The problem:
Print nothing but the lines below starting at the line that holds "按照vue的官方文档，本应先" and ending at the line that holds "甚至绕过虚拟DOM,直接操作DOM性能会更好", including both, each exactly as written.
+ + + + + + +
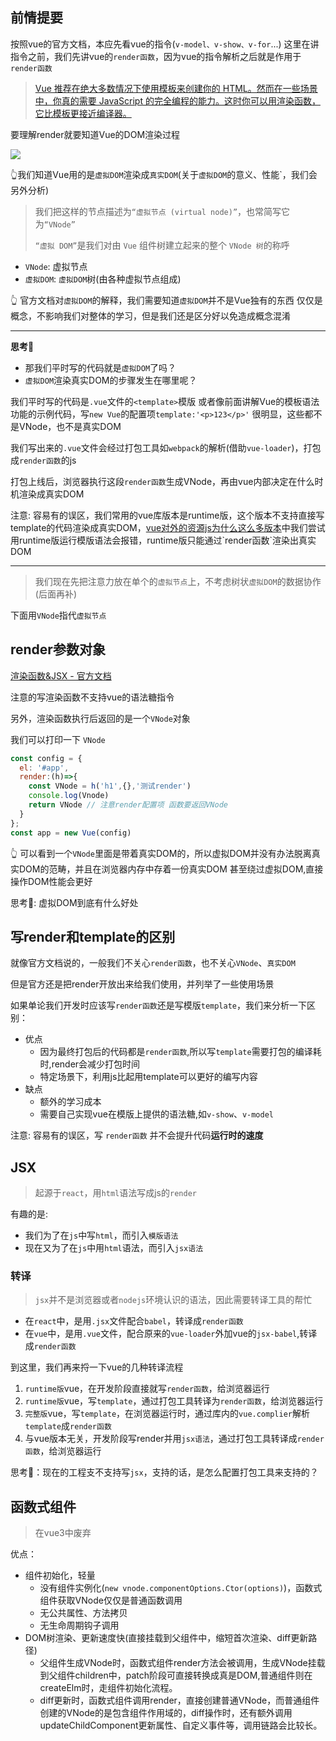 ## 前情提要

按照vue的官方文档，本应先看vue的指令(`v-model、v-show、v-for`...)
这里在讲指令之前，我们先讲vue的`render函数`，因为vue的指令解析之后就是作用于`render函数`

> [Vue 推荐在绝大多数情况下使用模板来创建你的 HTML。然而在一些场景中，你真的需要 JavaScript 的完全编程的能力。这时你可以用渲染函数，它比模板更接近编译器。](https://cn.vuejs.org/v2/guide/render-function.html)

要理解render就要知道Vue的DOM渲染过程

![](https://gitee.com/luojinan1/markdown-img/raw/master/20220316194111.png)

👆我们知道Vue用的是`虚拟DOM`渲染成`真实DOM`(关于`虚拟DOM`的意义、性能`，我们会另外分析)
> 我们把这样的节点描述为`“虚拟节点 (virtual node)”`，也常简写它为`“VNode”`
> 
> `“虚拟 DOM”`是我们对由 `Vue` 组件树建立起来的整个 `VNode 树`的称呼
- `VNode`: 虚拟节点
- `虚拟DOM`: `虚拟DOM`树(由各种虚拟节点组成)

👆 官方文档对`虚拟DOM`的解释，我们需要知道`虚拟DOM`并不是Vue独有的东西
仅仅是概念，不影响我们对整体的学习，但是我们还是区分好以免造成概念混淆

---
**思考🤔**
- 那我们平时写的代码就是`虚拟DOM`了吗？
- `虚拟DOM`渲染真实DOM的步骤发生在哪里呢？


我们平时写的代码是`.vue`文件的`<template>`模版
或者像前面讲解Vue的模板语法功能的示例代码，写`new Vue`的配置项`template:'<p>123</p>'`
很明显，这些都不是VNode，也不是真实DOM

我们写出来的`.vue`文件会经过打包工具如`webpack`的解析(借助`vue-loader`)，打包成`render函数`的js

打包上线后，浏览器执行这段`render函数`生成VNode，再由vue内部决定在什么时机渲染成真实DOM

注意: 容易有的误区，我们常用的vue库版本是runtime版，这个版本不支持直接写template的代码渲染成真实DOM，[vue对外的资源js为什么这么多版本](./重学vue-01模板语法.html#`、运行时版-runtime)中我们尝试用runtime版运行模版语法会报错，runtime版只能通过`render函数`渲染出真实DOM

---

> 我们现在先把注意力放在单个的`虚拟节点`上，不考虑树状`虚拟DOM`的数据协作(后面再补)


下面用`VNode`指代`虚拟节点`
## render参数对象

[渲染函数&JSX - 官方文档](https://cn.vuejs.org/v2/guide/render-function.html#深入数据对象)

注意的写渲染函数不支持vue的语法糖指令

另外，渲染函数执行后返回的是一个`VNode`对象

我们可以打印一下 `VNode`
```js
const config = {
  el: '#app',
  render:(h)=>{
    const VNode = h('h1',{},'测试render')
    console.log(Vnode)
    return VNode // 注意render配置项 函数要返回VNode
  }
};
const app = new Vue(config)
```

👆 可以看到一个`VNode`里面是带着真实DOM的，所以虚拟DOM并没有办法脱离真实DOM的范畴，并且在浏览器内存中存着一份真实DOM
甚至绕过虚拟DOM,直接操作DOM性能会更好

思考🤔: 虚拟DOM到底有什么好处

## 写render和template的区别
就像官方文档说的，一般我们不关心`render函数`，也不关心`VNode`、`真实DOM`

但是官方还是把render开放出来给我们使用，并列举了一些使用场景

如果单论我们开发时应该写`render函数`还是写模版`template`，我们来分析一下区别：

- 优点
  - 因为最终打包后的代码都是`render函数`,所以写`template`需要打包的编译耗时,render会减少打包时间
  - 特定场景下，利用js比起用template可以更好的编写内容
- 缺点
  - 额外的学习成本
  - 需要自己实现vue在模版上提供的语法糖,如`v-show`、`v-model`

注意: 容易有的误区，写 `render函数` 并不会提升代码**运行时的速度**

## JSX
> 起源于`react`，用`html`语法写成js的`render`

有趣的是:
- 我们为了在`js`中写`html`，而引入`模版语法`
- 现在又为了在`js`中用`html`语法，而引入`jsx语法`

### 转译
> `jsx`并不是浏览器或者`nodejs`环境认识的语法，因此需要转译工具的帮忙

- 在`react`中，是用`.jsx`文件配合`babel`，转译成`render函数`
- 在`vue`中，是用`.vue`文件，配合原来的`vue-loader`外加vue的`jsx-babel`,转译成`render函数`

到这里，我们再来捋一下vue的几种转译流程

1. `runtime版`vue，在开发阶段直接就写`render函数`，给浏览器运行
2. `runtime版`vue，写`template`，通过打包工具转译为`render函数`，给浏览器运行
3. `完整版`vue，写`template`，在浏览器运行时，通过库内的`vue.complier`解析`template`成`render函数`
4. 与vue版本无关，开发阶段写render并用`jsx语法`，通过打包工具转译成`render函数`，给浏览器运行

思考🤔：现在的工程支不支持写`jsx`，支持的话，是怎么配置打包工具来支持的？

## 函数式组件
> 在vue3中废弃

优点：
- 组件初始化，轻量
  - 没有组件实例化(`new vnode.componentOptions.Ctor(options)`)，函数式组件获取VNode仅仅是普通函数调用
  - 无公共属性、方法拷贝
  - 无生命周期钩子调用
- DOM树渲染、更新速度快(直接挂载到父组件中，缩短首次渲染、diff更新路径)
  - 父组件生成VNode时，函数式组件render方法会被调用，生成VNode挂载到父组件children中，patch阶段可直接转换成真是DOM,普通组件则在createElm时，走组件初始化流程。
  - diff更新时，函数式组件调用render，直接创建普通VNode，而普通组件创建的VNode的是包含组件作用域的，diff操作时，还有额外调用updateChildComponent更新属性、自定义事件等，调用链路会比较长。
+ + + + + + +
Exercise response:
按照vue的官方文档，本应先看vue的指令(`v-model、v-show、v-for`...)
这里在讲指令之前，我们先讲vue的`render函数`，因为vue的指令解析之后就是作用于`render函数`

> [Vue 推荐在绝大多数情况下使用模板来创建你的 HTML。然而在一些场景中，你真的需要 JavaScript 的完全编程的能力。这时你可以用渲染函数，它比模板更接近编译器。](https://cn.vuejs.org/v2/guide/render-function.html)

要理解render就要知道Vue的DOM渲染过程

![](https://gitee.com/luojinan1/markdown-img/raw/master/20220316194111.png)

👆我们知道Vue用的是`虚拟DOM`渲染成`真实DOM`(关于`虚拟DOM`的意义、性能`，我们会另外分析)
> 我们把这样的节点描述为`“虚拟节点 (virtual node)”`，也常简写它为`“VNode”`
> 
> `“虚拟 DOM”`是我们对由 `Vue` 组件树建立起来的整个 `VNode 树`的称呼
- `VNode`: 虚拟节点
- `虚拟DOM`: `虚拟DOM`树(由各种虚拟节点组成)

👆 官方文档对`虚拟DOM`的解释，我们需要知道`虚拟DOM`并不是Vue独有的东西
仅仅是概念，不影响我们对整体的学习，但是我们还是区分好以免造成概念混淆

---
**思考🤔**
- 那我们平时写的代码就是`虚拟DOM`了吗？
- `虚拟DOM`渲染真实DOM的步骤发生在哪里呢？


我们平时写的代码是`.vue`文件的`<template>`模版
或者像前面讲解Vue的模板语法功能的示例代码，写`new Vue`的配置项`template:'<p>123</p>'`
很明显，这些都不是VNode，也不是真实DOM

我们写出来的`.vue`文件会经过打包工具如`webpack`的解析(借助`vue-loader`)，打包成`render函数`的js

打包上线后，浏览器执行这段`render函数`生成VNode，再由vue内部决定在什么时机渲染成真实DOM

注意: 容易有的误区，我们常用的vue库版本是runtime版，这个版本不支持直接写template的代码渲染成真实DOM，[vue对外的资源js为什么这么多版本](./重学vue-01模板语法.html#`、运行时版-runtime)中我们尝试用runtime版运行模版语法会报错，runtime版只能通过`render函数`渲染出真实DOM

---

> 我们现在先把注意力放在单个的`虚拟节点`上，不考虑树状`虚拟DOM`的数据协作(后面再补)


下面用`VNode`指代`虚拟节点`
## render参数对象

[渲染函数&JSX - 官方文档](https://cn.vuejs.org/v2/guide/render-function.html#深入数据对象)

注意的写渲染函数不支持vue的语法糖指令

另外，渲染函数执行后返回的是一个`VNode`对象

我们可以打印一下 `VNode`
```js
const config = {
  el: '#app',
  render:(h)=>{
    const VNode = h('h1',{},'测试render')
    console.log(Vnode)
    return VNode // 注意render配置项 函数要返回VNode
  }
};
const app = new Vue(config)
```

👆 可以看到一个`VNode`里面是带着真实DOM的，所以虚拟DOM并没有办法脱离真实DOM的范畴，并且在浏览器内存中存着一份真实DOM
甚至绕过虚拟DOM,直接操作DOM性能会更好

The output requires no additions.